Russian space news agency Roscosmos said in a statement that the launch had been "successful" and that the spacecraft would arrive at the ISS on Saturday at 2201 GMT.
The three will carry out ISS Expeditions 50 and 51 and return home after six month, in May 2017.
This mission is Pesquet's first space flight, but he is accompanied by veteran astronauts.
The 38-year-old former Air France pilot, who spent seven years training for a trip to space, posted a "LastSelfieOnEarth" photo on the European Space Agency's Facebook page in the hours ahead of launch.
Novitsky, a 45-year-old making his second ISS trip, was born in Belarus and will carry a Belarus flag with him on his second ISS trip, official media there said.
Social media was abuzz about the records that the trailblazing Whitson is due to break on her third ISS mission.
The 56-year-old already holds the record for the longest time in space for a woman.
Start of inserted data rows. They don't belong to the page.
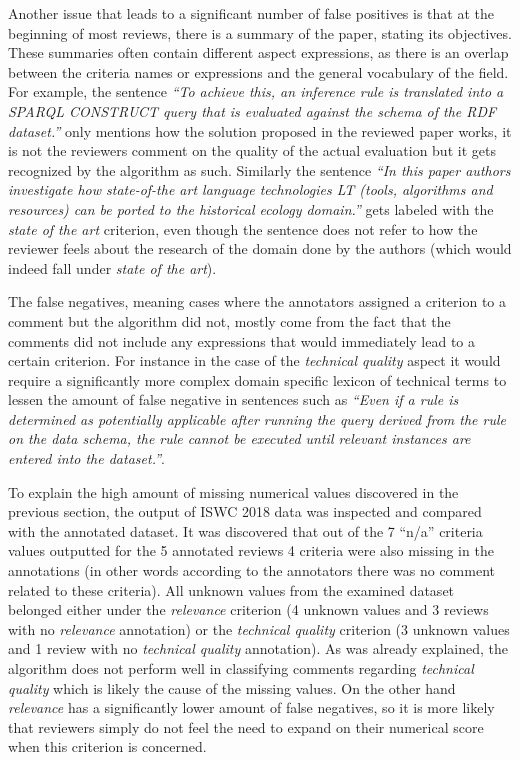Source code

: Another issue that leads to a significant number of false positives is that at the beginning of most reviews, there is a summary of the paper, stating its objectives. These summaries often contain different aspect expressions, as there is an overlap between the criteria names or expressions and the general vocabulary of the field. 
For example, the sentence \textit{``To achieve this, an inference rule is translated into a SPARQL CONSTRUCT query that is evaluated against the schema of the RDF dataset.''} only mentions how the solution proposed in the reviewed paper works, it is not the reviewers comment on the quality of the actual evaluation but it gets recognized by the algorithm as such. Similarly the sentence \textit{``In this paper authors investigate how state-of-the art language technologies LT (tools, algorithms and resources) can be ported to the historical ecology domain.''} gets labeled with the \textit{state of the art} criterion, even though the sentence does not refer to how the reviewer feels about the research of the domain done by the authors (which would indeed fall under \textit{state of the art}). 

The false negatives, meaning cases where the annotators assigned a criterion to a comment but the algorithm did not, mostly come from the fact that the comments did not include any expressions that would immediately lead to a certain criterion. For instance in the case of the \textit{technical quality} aspect it would require a significantly more complex domain specific lexicon of technical terms to lessen the amount of false negative in sentences such as \textit{``Even if a rule is determined as potentially applicable after running the query derived from the rule on the data schema, the rule  cannot be executed until relevant instances are entered into the dataset.''}.

To explain the high amount of missing numerical values discovered in the previous section, the output of ISWC 2018 data was inspected and compared with the annotated dataset. It was discovered that out of the  7 ``n/a'' criteria values outputted for the 5 annotated reviews 4 criteria were also missing in the annotations (in other words according to the annotators there was no comment related to these criteria). All unknown values from the examined dataset belonged either under the \textit{relevance} criterion (4 unknown values and 3 reviews with no \textit{relevance} annotation) or the \textit{technical quality} criterion (3 unknown values and 1 review with no \textit{technical quality} annotation). As was already explained, the algorithm does not perform well in classifying comments regarding \textit{technical quality} which is likely the cause of the missing values. On the other hand \textit{relevance} has a significantly lower amount of false negatives, so it is more likely that reviewers simply do not feel the need to expand on their numerical score when this criterion is concerned.


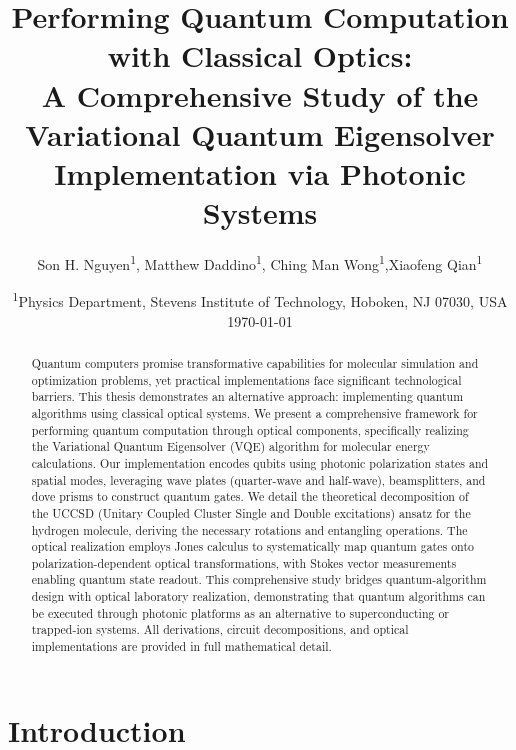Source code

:\documentclass[
	a4paper,
	12pt,
	oneside,
]{article}
\title{\textbf{Performing Quantum Computation with Classical Optics: \\[0.5em] A Comprehensive Study of the Variational Quantum Eigensolver Implementation via Photonic Systems}}
\author{Son H. Nguyen\textsuperscript{1}, Matthew Daddino\textsuperscript{1}, Ching Man Wong\textsuperscript{1},Xiaofeng Qian\textsuperscript{1}}
\date{\textsuperscript{1}Physics Department, Stevens Institute of Technology, Hoboken, NJ 07030, USA \\[1em] \today}
\begin{document}
\maketitle


\begin{abstract}
\noindent Quantum computers promise transformative capabilities for molecular simulation and optimization problems, yet practical implementations face significant technological barriers. This thesis demonstrates an alternative approach: implementing quantum algorithms using classical optical systems. We present a comprehensive framework for performing quantum computation through optical components, specifically realizing the Variational Quantum Eigensolver (VQE) algorithm for molecular energy calculations. Our implementation encodes qubits using photonic polarization states and spatial modes, leveraging wave plates (quarter-wave and half-wave), beamsplitters, and dove prisms to construct quantum gates. We detail the theoretical decomposition of the UCCSD (Unitary Coupled Cluster Single and Double excitations) ansatz for the hydrogen molecule, deriving the necessary rotations and entangling operations. The optical realization employs Jones calculus to systematically map quantum gates onto polarization-dependent optical transformations, with Stokes vector measurements enabling quantum state readout. This comprehensive study bridges quantum-algorithm design with optical laboratory realization, demonstrating that quantum algorithms can be executed through photonic platforms as an alternative to superconducting or trapped-ion systems. All derivations, circuit decompositions, and optical implementations are provided in full mathematical detail.
\end{abstract}

\clearpage
\tableofcontents
\clearpage


\section{Introduction}
\end{document}
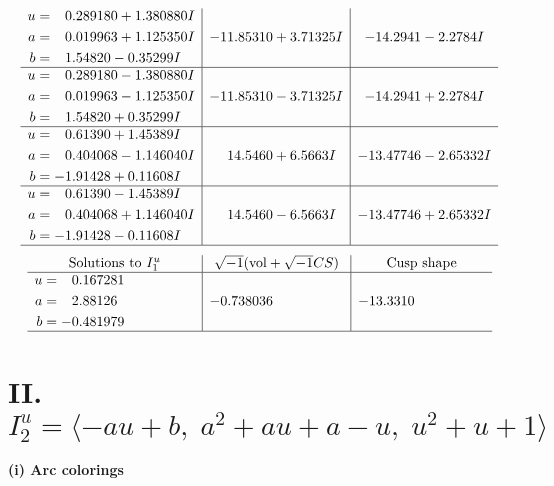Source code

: \documentclass[1p]{elsarticle_modified}
\theoremstyle{definition}
\newcommand{\I}{\sqrt{-1}}
\begin{document}
$$\begin{array}{c|c|c}
\begin{aligned}
u &= \phantom{-}0.289180 + 1.380880 I \\
a &= \phantom{-}0.019963 + 1.125350 I \\
b &= \phantom{-}1.54820 - 0.35299 I\end{aligned}
 & -11.85310 + 3.71325 I & -14.2941 - 2.2784 I \\ \hline\begin{aligned}
u &= \phantom{-}0.289180 - 1.380880 I \\
a &= \phantom{-}0.019963 - 1.125350 I \\
b &= \phantom{-}1.54820 + 0.35299 I\end{aligned}
 & -11.85310 - 3.71325 I & -14.2941 + 2.2784 I \\ \hline\begin{aligned}
u &= \phantom{-}0.61390 + 1.45389 I \\
a &= \phantom{-}0.404068 - 1.146040 I \\
b &= -1.91428 + 0.11608 I\end{aligned}
 & \phantom{-}14.5460 + 6.5663 I & -13.47746 - 2.65332 I \\ \hline\begin{aligned}
u &= \phantom{-}0.61390 - 1.45389 I \\
a &= \phantom{-}0.404068 + 1.146040 I \\
b &= -1.91428 - 0.11608 I\end{aligned}
 & \phantom{-}14.5460 - 6.5663 I & -13.47746 + 2.65332 I\\
 \hline 
 \end{array}$$\newpage$$\begin{array}{c|c|c}  
\text{Solutions to }I^u_{1}& \I (\text{vol} + \sqrt{-1}CS) & \text{Cusp shape}\\
 \hline 
\begin{aligned}
u &= \phantom{-}0.167281\phantom{ +0.000000I} \\
a &= \phantom{-}2.88126\phantom{ +0.000000I} \\
b &= -0.481979\phantom{ +0.000000I}\end{aligned}
 & -0.738036\phantom{ +0.000000I} & -13.3310\phantom{ +0.000000I}\\
 \hline 
 \end{array}$$\newpage\newpage\renewcommand{\arraystretch}{1}
\centering \section*{II. $I^u_{2}= \langle - a u+b,\;a^2+a u+a- u,\;u^2+u+1 \rangle$}
\flushleft \textbf{(i) Arc colorings}\\
\end{document}
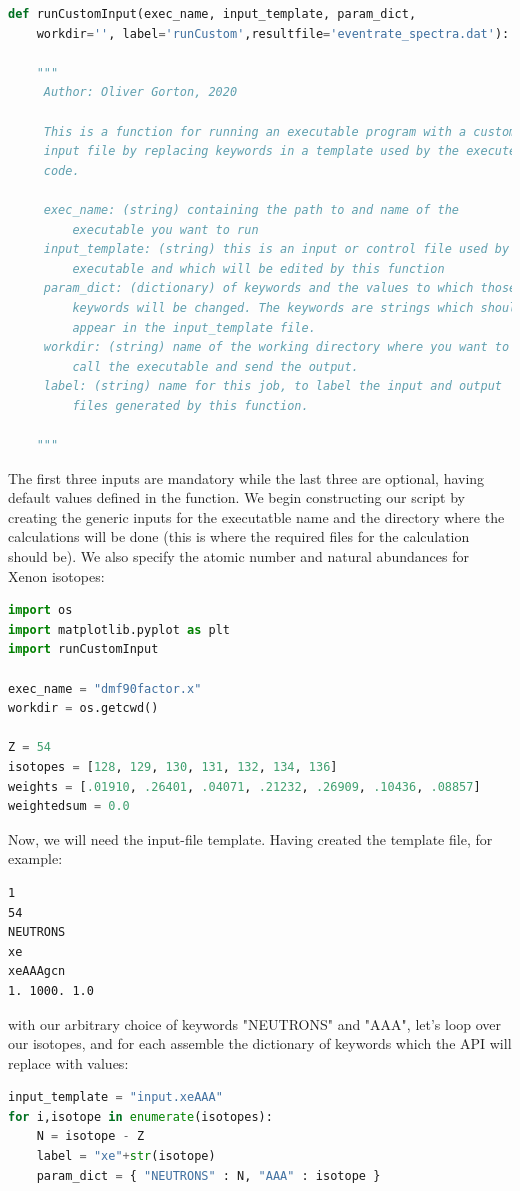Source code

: \documentclass[11pt]{article}
\begin{document}
\begin{lstlisting}[language=python]
def runCustomInput(exec_name, input_template, param_dict,
    workdir='', label='runCustom',resultfile='eventrate_spectra.dat'):

    """
     Author: Oliver Gorton, 2020

     This is a function for running an executable program with a custom
     input file by replacing keywords in a template used by the executed
     code.

     exec_name: (string) containing the path to and name of the
         executable you want to run
     input_template: (string) this is an input or control file used by the 
         executable and which will be edited by this function
     param_dict: (dictionary) of keywords and the values to which those 
         keywords will be changed. The keywords are strings which should 
         appear in the input_template file. 
     workdir: (string) name of the working directory where you want to 
         call the executable and send the output.
     label: (string) name for this job, to label the input and output 
         files generated by this function.

    """
\end{lstlisting}
The first three inputs are mandatory while the last three are optional, having
default values defined in the function.
We begin constructing our script by creating the generic inputs for the
executatble name and the directory where the calculations will be done (this is
where the required files for the calculation should be). We also specify the 
atomic number and natural abundances for Xenon isotopes:
\begin{lstlisting}[language=python]
import os
import matplotlib.pyplot as plt
import runCustomInput

exec_name = "dmf90factor.x"
workdir = os.getcwd()

Z = 54
isotopes = [128, 129, 130, 131, 132, 134, 136]
weights = [.01910, .26401, .04071, .21232, .26909, .10436, .08857]
weightedsum = 0.0
\end{lstlisting}
Now, we will need the input-file template. Having created the template file, for
example:
\begin{verbatim}
1
54
NEUTRONS
xe
xeAAAgcn
1. 1000. 1.0
\end{verbatim}
with our arbitrary choice of keywords "NEUTRONS" and "AAA", 
let's loop over our isotopes, and for each assemble the dictionary of
keywords which the API will replace with values:
\begin{lstlisting}[language=python]
input_template = "input.xeAAA"
for i,isotope in enumerate(isotopes):
    N = isotope - Z
    label = "xe"+str(isotope)
    param_dict = { "NEUTRONS" : N, "AAA" : isotope }
\end{lstlisting}
\end{document}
She will take command of the ISS in March 2017, a role she already held back in 2007, becoming the only woman to lead it twice. And she will be the oldest woman ever in space—turning 57 while still aboard the ISS.
Foie gras in space
In addition to his saxophone, Pesquet is carrying coveted cargo from his home country: a selection of gourmet dishes by world-famous chefs Alain Ducasse and Thierry Marx.
"We will have food prepared by a Michelin-starred chef at the station. We have food for the big feasts: for Christmas, New Year's and birthdays. We'll have two birthdays, mine and Peggy's," the Frenchman said at the astronauts' last press conference before the launch.
Highlights include beef tongue with truffled foie gras and duck breast confit.
Whitson said the fancy French food would be a welcome change on the ISS.
"I think the thing that I find the most challenging about space flights is the lack of variety of the food," said.
But above all she stressed the international cooperation embodied by the space missions. "I think quite the most important thing about it, it's the demonstration of what people can do together."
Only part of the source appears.